» ABOUT THIS TASK
Taking the listing below, restate word for word each line from the line with "## Handling Suggestions" to the line with "From here, we", ends included, and stop there.

» INPUT

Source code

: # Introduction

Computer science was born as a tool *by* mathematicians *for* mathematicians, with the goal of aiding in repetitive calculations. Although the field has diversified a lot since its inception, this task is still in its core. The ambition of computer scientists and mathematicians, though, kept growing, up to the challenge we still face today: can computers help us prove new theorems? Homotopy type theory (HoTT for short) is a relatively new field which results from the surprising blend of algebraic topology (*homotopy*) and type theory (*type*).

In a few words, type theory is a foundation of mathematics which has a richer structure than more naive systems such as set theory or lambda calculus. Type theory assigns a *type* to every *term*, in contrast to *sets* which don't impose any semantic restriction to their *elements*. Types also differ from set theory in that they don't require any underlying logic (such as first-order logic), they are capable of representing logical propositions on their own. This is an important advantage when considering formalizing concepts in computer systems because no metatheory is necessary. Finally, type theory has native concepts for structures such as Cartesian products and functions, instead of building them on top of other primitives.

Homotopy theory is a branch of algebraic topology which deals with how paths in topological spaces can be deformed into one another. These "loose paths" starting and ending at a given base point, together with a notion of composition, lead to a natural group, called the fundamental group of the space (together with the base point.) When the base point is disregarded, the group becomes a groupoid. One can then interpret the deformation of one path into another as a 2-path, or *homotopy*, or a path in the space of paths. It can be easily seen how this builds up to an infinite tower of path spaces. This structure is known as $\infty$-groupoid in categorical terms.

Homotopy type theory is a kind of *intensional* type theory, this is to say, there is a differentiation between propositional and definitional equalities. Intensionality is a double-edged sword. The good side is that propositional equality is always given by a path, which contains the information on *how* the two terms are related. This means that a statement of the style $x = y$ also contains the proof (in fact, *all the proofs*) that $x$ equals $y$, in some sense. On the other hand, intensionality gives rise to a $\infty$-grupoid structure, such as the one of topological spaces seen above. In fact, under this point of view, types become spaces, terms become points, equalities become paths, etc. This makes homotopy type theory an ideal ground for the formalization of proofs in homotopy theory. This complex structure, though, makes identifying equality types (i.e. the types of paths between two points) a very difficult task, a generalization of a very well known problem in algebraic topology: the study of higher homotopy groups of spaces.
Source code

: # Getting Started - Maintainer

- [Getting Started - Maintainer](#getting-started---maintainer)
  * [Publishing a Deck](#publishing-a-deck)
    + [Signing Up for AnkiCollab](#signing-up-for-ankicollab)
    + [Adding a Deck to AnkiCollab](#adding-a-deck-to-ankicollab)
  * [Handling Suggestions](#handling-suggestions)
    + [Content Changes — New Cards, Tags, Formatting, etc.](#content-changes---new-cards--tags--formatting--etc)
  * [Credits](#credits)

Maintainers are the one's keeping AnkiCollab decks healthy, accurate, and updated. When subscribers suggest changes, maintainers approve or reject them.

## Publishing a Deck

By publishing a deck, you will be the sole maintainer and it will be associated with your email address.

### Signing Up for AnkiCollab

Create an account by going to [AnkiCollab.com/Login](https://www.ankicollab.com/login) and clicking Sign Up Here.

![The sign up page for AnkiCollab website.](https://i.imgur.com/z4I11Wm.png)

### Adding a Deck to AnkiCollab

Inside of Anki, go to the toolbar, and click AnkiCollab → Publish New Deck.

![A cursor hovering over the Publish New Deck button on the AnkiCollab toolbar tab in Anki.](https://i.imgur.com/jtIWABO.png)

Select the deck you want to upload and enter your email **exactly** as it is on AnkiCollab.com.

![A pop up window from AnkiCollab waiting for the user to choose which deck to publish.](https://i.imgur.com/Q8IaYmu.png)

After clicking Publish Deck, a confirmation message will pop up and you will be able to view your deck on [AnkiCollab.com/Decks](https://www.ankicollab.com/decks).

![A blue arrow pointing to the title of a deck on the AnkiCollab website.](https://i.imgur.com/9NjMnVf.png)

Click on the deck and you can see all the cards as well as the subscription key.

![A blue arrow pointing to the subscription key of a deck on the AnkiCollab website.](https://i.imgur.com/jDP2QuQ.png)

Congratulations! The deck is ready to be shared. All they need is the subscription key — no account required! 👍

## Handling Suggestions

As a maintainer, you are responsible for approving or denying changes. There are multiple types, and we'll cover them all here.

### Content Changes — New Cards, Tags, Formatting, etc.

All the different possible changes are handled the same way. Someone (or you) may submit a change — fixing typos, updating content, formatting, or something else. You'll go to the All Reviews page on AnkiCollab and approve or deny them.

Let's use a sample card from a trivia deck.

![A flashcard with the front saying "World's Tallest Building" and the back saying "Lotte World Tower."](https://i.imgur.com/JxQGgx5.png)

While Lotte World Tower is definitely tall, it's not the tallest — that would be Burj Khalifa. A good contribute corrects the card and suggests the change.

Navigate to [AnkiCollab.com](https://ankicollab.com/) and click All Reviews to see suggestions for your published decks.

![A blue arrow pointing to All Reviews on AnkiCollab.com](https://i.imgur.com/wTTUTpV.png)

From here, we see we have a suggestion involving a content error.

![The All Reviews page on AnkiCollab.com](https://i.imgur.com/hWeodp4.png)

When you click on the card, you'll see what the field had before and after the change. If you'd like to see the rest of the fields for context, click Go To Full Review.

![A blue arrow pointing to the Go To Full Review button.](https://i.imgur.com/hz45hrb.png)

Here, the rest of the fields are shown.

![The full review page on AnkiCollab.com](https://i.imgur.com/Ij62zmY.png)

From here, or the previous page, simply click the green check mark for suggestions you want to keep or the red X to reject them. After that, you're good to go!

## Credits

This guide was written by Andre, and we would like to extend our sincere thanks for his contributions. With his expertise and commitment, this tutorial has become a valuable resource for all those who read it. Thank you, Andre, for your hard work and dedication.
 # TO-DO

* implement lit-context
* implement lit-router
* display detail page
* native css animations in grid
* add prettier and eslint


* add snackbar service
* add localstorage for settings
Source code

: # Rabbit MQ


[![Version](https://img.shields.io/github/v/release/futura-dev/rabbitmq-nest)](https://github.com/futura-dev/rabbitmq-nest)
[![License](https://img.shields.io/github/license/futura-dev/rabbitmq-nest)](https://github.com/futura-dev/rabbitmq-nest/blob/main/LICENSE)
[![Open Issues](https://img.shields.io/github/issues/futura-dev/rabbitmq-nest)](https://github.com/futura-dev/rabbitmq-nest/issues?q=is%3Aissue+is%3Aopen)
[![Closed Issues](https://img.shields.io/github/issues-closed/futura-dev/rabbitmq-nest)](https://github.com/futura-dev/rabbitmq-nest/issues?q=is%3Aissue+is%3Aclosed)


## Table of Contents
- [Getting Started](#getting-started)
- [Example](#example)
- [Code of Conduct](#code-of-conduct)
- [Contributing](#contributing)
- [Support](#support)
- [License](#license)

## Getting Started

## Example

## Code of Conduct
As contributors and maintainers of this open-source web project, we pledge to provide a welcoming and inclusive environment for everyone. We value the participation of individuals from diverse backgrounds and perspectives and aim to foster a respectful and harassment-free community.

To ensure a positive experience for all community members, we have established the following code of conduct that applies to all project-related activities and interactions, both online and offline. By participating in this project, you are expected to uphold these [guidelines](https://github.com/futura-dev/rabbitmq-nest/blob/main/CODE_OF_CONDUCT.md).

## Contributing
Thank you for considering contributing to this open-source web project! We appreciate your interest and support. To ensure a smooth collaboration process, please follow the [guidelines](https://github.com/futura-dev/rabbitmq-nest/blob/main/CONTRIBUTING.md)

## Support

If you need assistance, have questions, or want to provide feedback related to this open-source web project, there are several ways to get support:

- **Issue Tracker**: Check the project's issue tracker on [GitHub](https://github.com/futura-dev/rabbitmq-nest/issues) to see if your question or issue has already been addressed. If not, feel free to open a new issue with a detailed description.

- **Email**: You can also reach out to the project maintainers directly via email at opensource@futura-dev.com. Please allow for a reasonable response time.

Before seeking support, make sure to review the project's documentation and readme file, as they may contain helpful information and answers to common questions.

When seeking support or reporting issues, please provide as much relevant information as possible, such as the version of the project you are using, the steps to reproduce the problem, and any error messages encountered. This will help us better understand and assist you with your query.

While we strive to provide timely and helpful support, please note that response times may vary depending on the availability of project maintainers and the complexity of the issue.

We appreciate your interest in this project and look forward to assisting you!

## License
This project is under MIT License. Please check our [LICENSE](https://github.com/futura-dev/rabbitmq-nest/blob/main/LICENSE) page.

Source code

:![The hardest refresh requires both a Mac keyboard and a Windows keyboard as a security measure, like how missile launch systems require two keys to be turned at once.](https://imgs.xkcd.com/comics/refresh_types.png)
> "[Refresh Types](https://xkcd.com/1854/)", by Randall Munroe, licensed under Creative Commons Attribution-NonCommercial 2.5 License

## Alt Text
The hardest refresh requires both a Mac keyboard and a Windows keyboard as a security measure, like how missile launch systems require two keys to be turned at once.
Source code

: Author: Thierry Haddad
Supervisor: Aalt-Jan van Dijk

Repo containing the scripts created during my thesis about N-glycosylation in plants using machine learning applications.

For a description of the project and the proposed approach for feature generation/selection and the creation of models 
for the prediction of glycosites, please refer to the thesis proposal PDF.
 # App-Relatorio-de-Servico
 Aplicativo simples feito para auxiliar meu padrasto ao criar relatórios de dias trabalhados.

» YOUR RESPONSE
## Handling Suggestions

As a maintainer, you are responsible for approving or denying changes. There are multiple types, and we'll cover them all here.

### Content Changes — New Cards, Tags, Formatting, etc.

All the different possible changes are handled the same way. Someone (or you) may submit a change — fixing typos, updating content, formatting, or something else. You'll go to the All Reviews page on AnkiCollab and approve or deny them.

Let's use a sample card from a trivia deck.

![A flashcard with the front saying "World's Tallest Building" and the back saying "Lotte World Tower."](https://i.imgur.com/JxQGgx5.png)

While Lotte World Tower is definitely tall, it's not the tallest — that would be Burj Khalifa. A good contribute corrects the card and suggests the change.

Navigate to [AnkiCollab.com](https://ankicollab.com/) and click All Reviews to see suggestions for your published decks.

![A blue arrow pointing to All Reviews on AnkiCollab.com](https://i.imgur.com/wTTUTpV.png)

From here, we see we have a suggestion involving a content error.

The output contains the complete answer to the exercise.